Day 112: A tough walk
Jety Oguz Travel Blog› entry 155 of 260 › view all entries
Thanks to the people I met here and/or travelled with: Tim & Wim (Belgium)
And so we finally went on a trek. For months I have been saying I should start practising for the Himalayas but so far I haven't really done much at all.
I managed to hire a tent at CBT without any problem. They had several available and they didn't even need a deposit. Just why they stick to Soviet opening hours and don't open seven days a week during the high season is beyond me. Anyway, I was glad I had a tent, even if it was a three-person tent which added a considerable amount of weight to my already heavy backpack.
I had packed as light as I could, but with three days worth of food and the tent the pack seemed as heavy as it is with all my clothes and possessions in.
We took a taxi to the mouth of the Jeti-Öghüz canyon, which lies some 25 kilometres from Karakol. The Jeti-Öghüz canyon is characterised by a set of flaming red sandstone cliffs. Despite the clouds the bright red cliffs looked stunning.
It was a pity our trek would go in the other direction, so the cliffs were behind us, but we stopped to turn around plenty of times on the way.
After we had walked for a few hours we passed a small yurt camp. We stopped for a little rest and were approached by a man who lived at the yurt. If we wanted some lunch? Well, we had decided to have lunch a little further down the road, but then again, this is the livelihood of these people, so we decided to have our lunch break a little earlier.
Well, for me that last proper meal wasn't too nice, as we were served liver kebab, and I don't like liver. Fortunately there was plenty of butter tea and bread, so at least I wouldn't starve.

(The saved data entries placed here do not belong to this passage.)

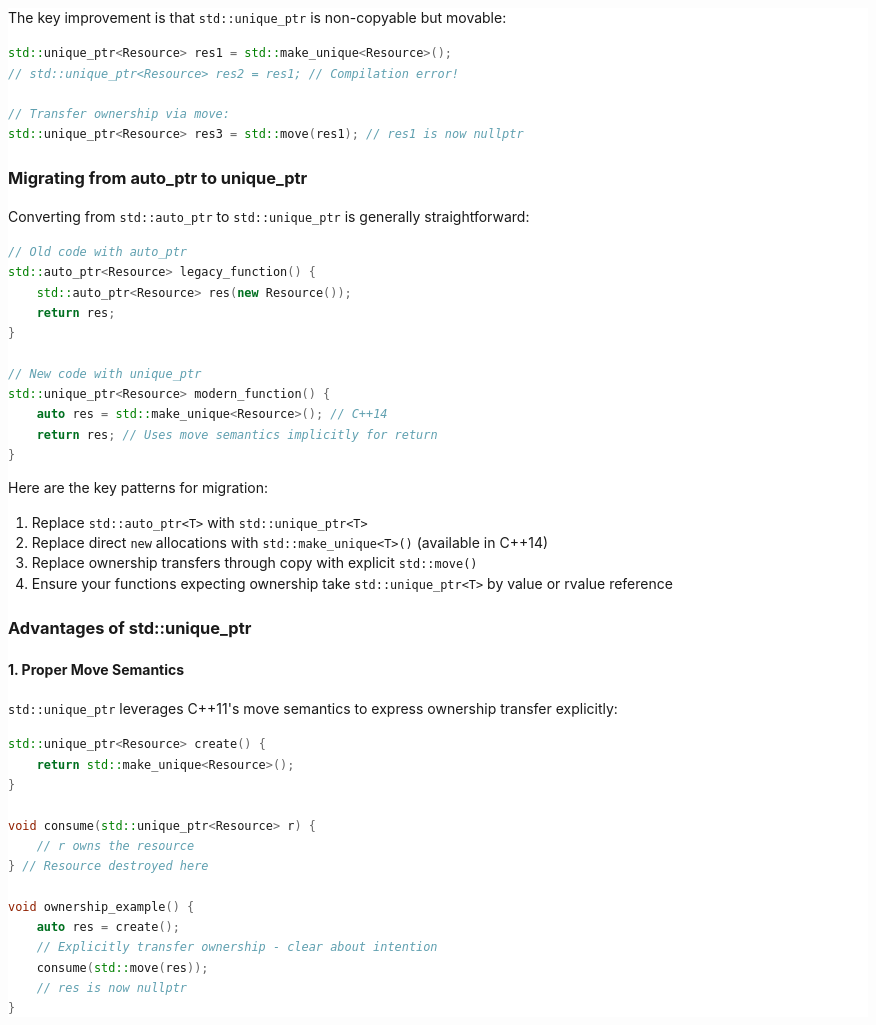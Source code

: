 The key improvement is that `std::unique_ptr` is non-copyable but movable:

```cpp
std::unique_ptr<Resource> res1 = std::make_unique<Resource>();
// std::unique_ptr<Resource> res2 = res1; // Compilation error!

// Transfer ownership via move:
std::unique_ptr<Resource> res3 = std::move(res1); // res1 is now nullptr
```

### Migrating from auto_ptr to unique_ptr

Converting from `std::auto_ptr` to `std::unique_ptr` is generally straightforward:

```cpp
// Old code with auto_ptr
std::auto_ptr<Resource> legacy_function() {
    std::auto_ptr<Resource> res(new Resource());
    return res;
}

// New code with unique_ptr
std::unique_ptr<Resource> modern_function() {
    auto res = std::make_unique<Resource>(); // C++14
    return res; // Uses move semantics implicitly for return
}
```

Here are the key patterns for migration:

1. Replace `std::auto_ptr<T>` with `std::unique_ptr<T>`
2. Replace direct `new` allocations with `std::make_unique<T>()` (available in C++14)
3. Replace ownership transfers through copy with explicit `std::move()`
4. Ensure your functions expecting ownership take `std::unique_ptr<T>` by value or rvalue reference

### Advantages of std::unique_ptr

#### 1. Proper Move Semantics

`std::unique_ptr` leverages C++11's move semantics to express ownership transfer explicitly:

```cpp
std::unique_ptr<Resource> create() {
    return std::make_unique<Resource>();
}

void consume(std::unique_ptr<Resource> r) {
    // r owns the resource
} // Resource destroyed here

void ownership_example() {
    auto res = create();
    // Explicitly transfer ownership - clear about intention
    consume(std::move(res));
    // res is now nullptr
}
```
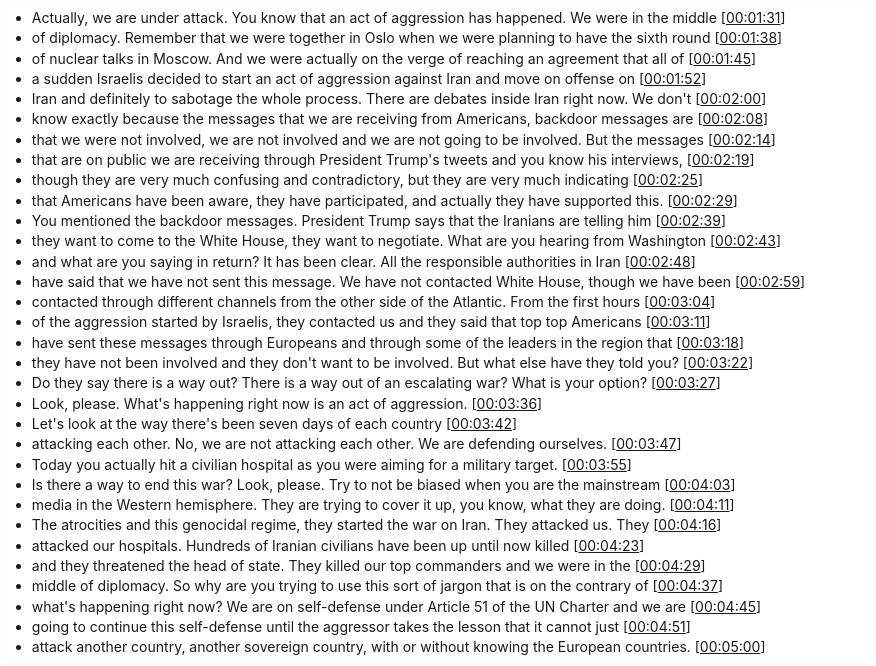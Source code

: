 *  Actually, we are under attack. You know that an act of aggression has happened. We were in the middle [[00:01:31](https://www.youtube.com/watch?v=5k9ElM6Makg&t=91.92s)]
*  of diplomacy. Remember that we were together in Oslo when we were planning to have the sixth round [[00:01:38](https://www.youtube.com/watch?v=5k9ElM6Makg&t=98.56s)]
*  of nuclear talks in Moscow. And we were actually on the verge of reaching an agreement that all of [[00:01:45](https://www.youtube.com/watch?v=5k9ElM6Makg&t=105.68s)]
*  a sudden Israelis decided to start an act of aggression against Iran and move on offense on [[00:01:52](https://www.youtube.com/watch?v=5k9ElM6Makg&t=112.56s)]
*  Iran and definitely to sabotage the whole process. There are debates inside Iran right now. We don't [[00:02:00](https://www.youtube.com/watch?v=5k9ElM6Makg&t=120.56s)]
*  know exactly because the messages that we are receiving from Americans, backdoor messages are [[00:02:08](https://www.youtube.com/watch?v=5k9ElM6Makg&t=128.8s)]
*  that we were not involved, we are not involved and we are not going to be involved. But the messages [[00:02:14](https://www.youtube.com/watch?v=5k9ElM6Makg&t=134.32s)]
*  that are on public we are receiving through President Trump's tweets and you know his interviews, [[00:02:19](https://www.youtube.com/watch?v=5k9ElM6Makg&t=139.44s)]
*  though they are very much confusing and contradictory, but they are very much indicating [[00:02:25](https://www.youtube.com/watch?v=5k9ElM6Makg&t=145.28s)]
*  that Americans have been aware, they have participated, and actually they have supported this. [[00:02:29](https://www.youtube.com/watch?v=5k9ElM6Makg&t=149.6s)]
*  You mentioned the backdoor messages. President Trump says that the Iranians are telling him [[00:02:39](https://www.youtube.com/watch?v=5k9ElM6Makg&t=159.2s)]
*  they want to come to the White House, they want to negotiate. What are you hearing from Washington [[00:02:43](https://www.youtube.com/watch?v=5k9ElM6Makg&t=163.36s)]
*  and what are you saying in return? It has been clear. All the responsible authorities in Iran [[00:02:48](https://www.youtube.com/watch?v=5k9ElM6Makg&t=168.88000000000002s)]
*  have said that we have not sent this message. We have not contacted White House, though we have been [[00:02:59](https://www.youtube.com/watch?v=5k9ElM6Makg&t=179.36s)]
*  contacted through different channels from the other side of the Atlantic. From the first hours [[00:03:04](https://www.youtube.com/watch?v=5k9ElM6Makg&t=184.8s)]
*  of the aggression started by Israelis, they contacted us and they said that top top Americans [[00:03:11](https://www.youtube.com/watch?v=5k9ElM6Makg&t=191.92s)]
*  have sent these messages through Europeans and through some of the leaders in the region that [[00:03:18](https://www.youtube.com/watch?v=5k9ElM6Makg&t=198.0s)]
*  they have not been involved and they don't want to be involved. But what else have they told you? [[00:03:22](https://www.youtube.com/watch?v=5k9ElM6Makg&t=202.56s)]
*  Do they say there is a way out? There is a way out of an escalating war? What is your option? [[00:03:27](https://www.youtube.com/watch?v=5k9ElM6Makg&t=207.76s)]
*  Look, please. What's happening right now is an act of aggression. [[00:03:36](https://www.youtube.com/watch?v=5k9ElM6Makg&t=216.24s)]
*  Let's look at the way there's been seven days of each country [[00:03:42](https://www.youtube.com/watch?v=5k9ElM6Makg&t=222.64000000000001s)]
*  attacking each other. No, we are not attacking each other. We are defending ourselves. [[00:03:47](https://www.youtube.com/watch?v=5k9ElM6Makg&t=227.44s)]
*  Today you actually hit a civilian hospital as you were aiming for a military target. [[00:03:55](https://www.youtube.com/watch?v=5k9ElM6Makg&t=235.92000000000002s)]
*  Is there a way to end this war? Look, please. Try to not be biased when you are the mainstream [[00:04:03](https://www.youtube.com/watch?v=5k9ElM6Makg&t=243.52s)]
*  media in the Western hemisphere. They are trying to cover it up, you know, what they are doing. [[00:04:11](https://www.youtube.com/watch?v=5k9ElM6Makg&t=251.44s)]
*  The atrocities and this genocidal regime, they started the war on Iran. They attacked us. They [[00:04:16](https://www.youtube.com/watch?v=5k9ElM6Makg&t=256.48s)]
*  attacked our hospitals. Hundreds of Iranian civilians have been up until now killed [[00:04:23](https://www.youtube.com/watch?v=5k9ElM6Makg&t=263.36s)]
*  and they threatened the head of state. They killed our top commanders and we were in the [[00:04:29](https://www.youtube.com/watch?v=5k9ElM6Makg&t=269.6s)]
*  middle of diplomacy. So why are you trying to use this sort of jargon that is on the contrary of [[00:04:37](https://www.youtube.com/watch?v=5k9ElM6Makg&t=277.76000000000005s)]
*  what's happening right now? We are on self-defense under Article 51 of the UN Charter and we are [[00:04:45](https://www.youtube.com/watch?v=5k9ElM6Makg&t=285.6s)]
*  going to continue this self-defense until the aggressor takes the lesson that it cannot just [[00:04:51](https://www.youtube.com/watch?v=5k9ElM6Makg&t=291.44s)]
*  attack another country, another sovereign country, with or without knowing the European countries. [[00:05:00](https://www.youtube.com/watch?v=5k9ElM6Makg&t=300.16s)]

We set off again and soon the track began to climb steeply. Boy, this was a bit harder. I had already noticed at Song Köl that I'm not really good at walking uphill and with a heavy bag on my back this wasn't any easier.
Within a few hours we had climbed from 2200 metres to 2800 metres and the altitude started to trouble me as well. Although I had been at much higher altitude in Tajikistan, I had not done any walking with heavy backpacks in Tajikistan. It was really breaking me up.
The point came where I wasn't enjoying myself any more.
I spotted flat and sheltered spot on the other side of the river. Mark had mentioned we had to walk a bit further to a log bridge and then back to a great camping spot. This seemed to be it. But how much further to the log bridge? I figured we could actually ford the river here.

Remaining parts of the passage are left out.